Penisilin adalah senyawa antimikroba/antibiotik yang yang bekerja dengan mencegah sintesis peptidoglikan pada sel yang sedang tumbuh. Oleh karena bagian yang dipengaruhi adalah peptidoglikan, bakteri Gram positif akan menjadi lebih sensitif terhadap penisilin daripada bakteri Gram negatif karena kandungan peptidoglikannya lebih banyak.
1. Bacillus cereus
Bacillus cereus merupakan bakteri Gram positif, bersifat anaerobik fakultatif, dan bersifat motil karena memiliki flagela peritrik. Secara mikroskopik, Bacillus cereus berbentuk batang, mempunyai ukuran sel yang besar, sekitar 1.0-1.2 μm dengan panjang 3.0-5.0 μm. Sebagian besar strain Bacillus cereus bersifat mesofilik dan mampu tumbuh pada pangan berasam rendah pada suhu 15 C hingga 55 C. Bacillus cereus bersifat patogen meskipun sebagian besar golongan Bacillus bersifat non-patogen. Bacillus cereus dapat membentuk spora yang tahan terhadap pemanasan sehingga pemanasan tidak dapat menghilangkan Bacillus cereus secara maksimum. Bacillus cereus ditemukan pada susu pasteurisasi, daging beku, dan sayur-sayuran. Selain itu, Bacillus cereus sering menyebabkan masalah pada nasi dan nasi goreng dan menyebabkan keracunan pangan. Keracunan pangan oleh Bacillus cereus terjadi secara intoksikasi, yaitu masuknya enterotoksin yang diproduksi oleh Bacillus cereus ke dalam tubuh manusia. Gejala yang muncul adalah diare atau muntah dalam jangka waktu 2 – 16 jam setelah makanan dikonsumsi.
2. Escherichia coli
Escherichia coli merupakan bakteri Gram negatif yang berbentuk batang, termasuk famili Enterobacteriaceae. Enterobacteriaceae merupakan bagian dari flora usus manusia dan Escherichia coli merupakan predominannya. Panjang sel Escherichia coli adalah sekitar 2.0-6.0 μm dan lebarnya 1.1-1.5 μm, bersifat motil atau non motil dengan flagela peritrikat bersifat fakultatif anaerob.

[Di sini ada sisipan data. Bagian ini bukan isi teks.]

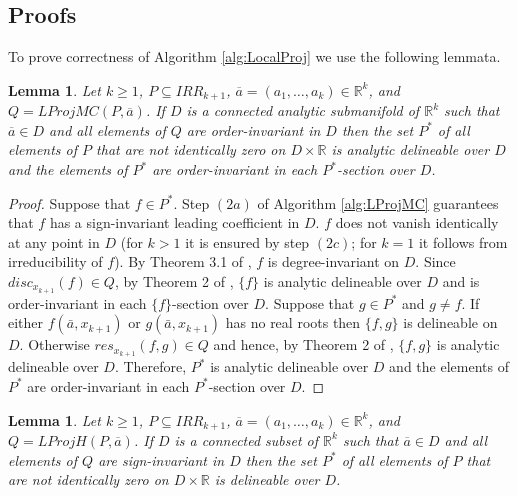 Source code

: \documentclass[english]{amsart}
\numberwithin{equation}{section}
\numberwithin{figure}{section}
\newtheorem{lem}[thm]{Lemma}
\begin{document}
\subsection{Proofs}

To prove correctness of Algorithm \ref{alg:LocalProj} we use the
following lemmata.
\begin{lem}
\label{lem:LProjMC}Let\emph{ $k\geq1$}\textup{\emph{,}} $P\subseteq IRR_{k+1}$\emph{,
}$\overline{a}=(a_{1},\ldots,a_{k})\in\mathbb{R}^{k}$\emph{, }\textup{\emph{and
$Q=LProjMC(P,\overline{a})$. If $D$ is}} a connected analytic submanifold
of $\mathbb{R}^{k}$ such that $\overline{a}\in D$ and all elements
of $Q$ are order-invariant in $D$ then the set $P^{*}$ of all elements
of $P$ that are not identically zero on $D\times\mathbb{R}$ is analytic
delineable over $D$ and the elements of $P^{*}$ are order-invariant
in each $P^{*}$-section over $D$. \end{lem}
\begin{proof}
Suppose that $f\in P^{*}$. Step $(2a)$ of Algorithm \ref{alg:LProjMC}
guarantees that $f$ has a sign-invariant leading coefficient in $D$.
$f$ does not vanish identically at any point in $D$ (for $k>1$
it is ensured by step $(2c)$; for $k=1$ it follows from irreducibility
of $f$). By Theorem 3.1 of \cite{B}, $f$ is degree-invariant on
$D$. Since $disc_{x_{k+1}}(f)\in Q$, by Theorem 2 of \cite{MC2},
$\{f\}$ is analytic delineable over $D$ and is order-invariant in
each $\{f\}$-section over $D$. Suppose that $g\in P^{*}$ and $g\neq f$.
If either $f(\bar{a},x_{k+1})$ or $g(\bar{a},x_{k+1})$ has no real
roots then $\{f,g\}$ is delineable on $D$. Otherwise $res_{x_{k+1}}(f,g)\in Q$
and hence, by Theorem 2 of \cite{MC2}, $\{f,g\}$ is analytic delineable
over $D$. Therefore, $P^{*}$ is analytic delineable over $D$ and
the elements of $P^{*}$ are order-invariant in each $P^{*}$-section
over $D$. \end{proof}
\begin{lem}
\label{lem:LProjH}Let\emph{ $k\geq1$}\textup{\emph{,}} $P\subseteq IRR_{k+1}$\emph{,
}$\overline{a}=(a_{1},\ldots,a_{k})\in\mathbb{R}^{k}$\emph{, }\textup{\emph{and
$Q=LProjH(P,\overline{a})$. If $D$ is}} a connected subset of $\mathbb{R}^{k}$
such that $\overline{a}\in D$ and all elements of $Q$ are sign-invariant
in $D$ then the set $P^{*}$ of all elements of $P$ that are not
identically zero on $D\times\mathbb{R}$ is delineable over $D$. \end{lem}
\end{document}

Kisaran suhu untuk pertumbuhannya adalah 10- 40 C, dengan suhu optimum pertumbuhannya adalah 37 C. Keberadaan Escherichia coli dalam bahan pangan mengindikasikan bahwa telah terjadi kontaminasi dari feses/kotoran manusia atau hewan karena Escherichia coli secara normal ditemukan sebagai bagian dari flora usus manusia segera setelah manusia dilahirkan. Kontaminasi bakteri Escherichia coli pada makanan biasanya berasal dari kontaminasi air yang digunakan. Tidak semua Escherichia coli mampu memproduksi toksin yang dapat menyebabkan penyakit, hanya galur Enteropatogenik Escherichia coli (EEC) saja yang dapat menyebabkan penyakit. Dosis yang dapat menimbulkan gejala infeksi Escherichia coli berkisar antara 108 – 109 sel. Berdasarkan karakteristik penyakitnya, Escherichia coli dapat dibedakan menjadi Enteropatogenik Escherichia coli, Enteroinvasive Escherichia coli, Enterotoxigenic Escherichia coli, Vero Cytotoxin-Producing (Shiga Toxin producing) Escherichia coli (VTEC) (STEC), Enteroaggregative and Diffusely Adherent Escherichia coli. Gejala yang terjadi umumnya adalah diare yang kadang-kadang disertai muntah dalam jangka waktu 24 – 72 jam setelah makanan dikonsumsi.
Kandungan senyawa metabolit sekunder pada tanaman jahe-jahean terutama dari golongan flavonoid, fenol, terpenoid dan minyak atsiri. Senyawa metabolit sekunder yang dihasilkan tumbuhan Zingiberaceae ini umumnya dapat menghambat pertumbuhan patogen yang merugikan kehidupan manusia, diantaranya bakteri Escherichia coli, Bacillus subtilis, Staphylococcus aureus, jamur Neurospora sp, Rhizopus sp. dan Penicillium sp. (Nursal, 2006).
Ekstrak kencur dalam etanol mempunyai daya antimikroba terhadap salah satu jamur kulit. Senyawa yang terkandung dalam rimpang kencur antara lain etil sinamat, etil p-metoksi sinamat, p-metoksi tiren, kamfen, dan borneol. Dan etil p-metoksi sinamat merupakan komponen utama yang mudah untuk diisolasi dan dimurnikan (Gholib, D. 2009).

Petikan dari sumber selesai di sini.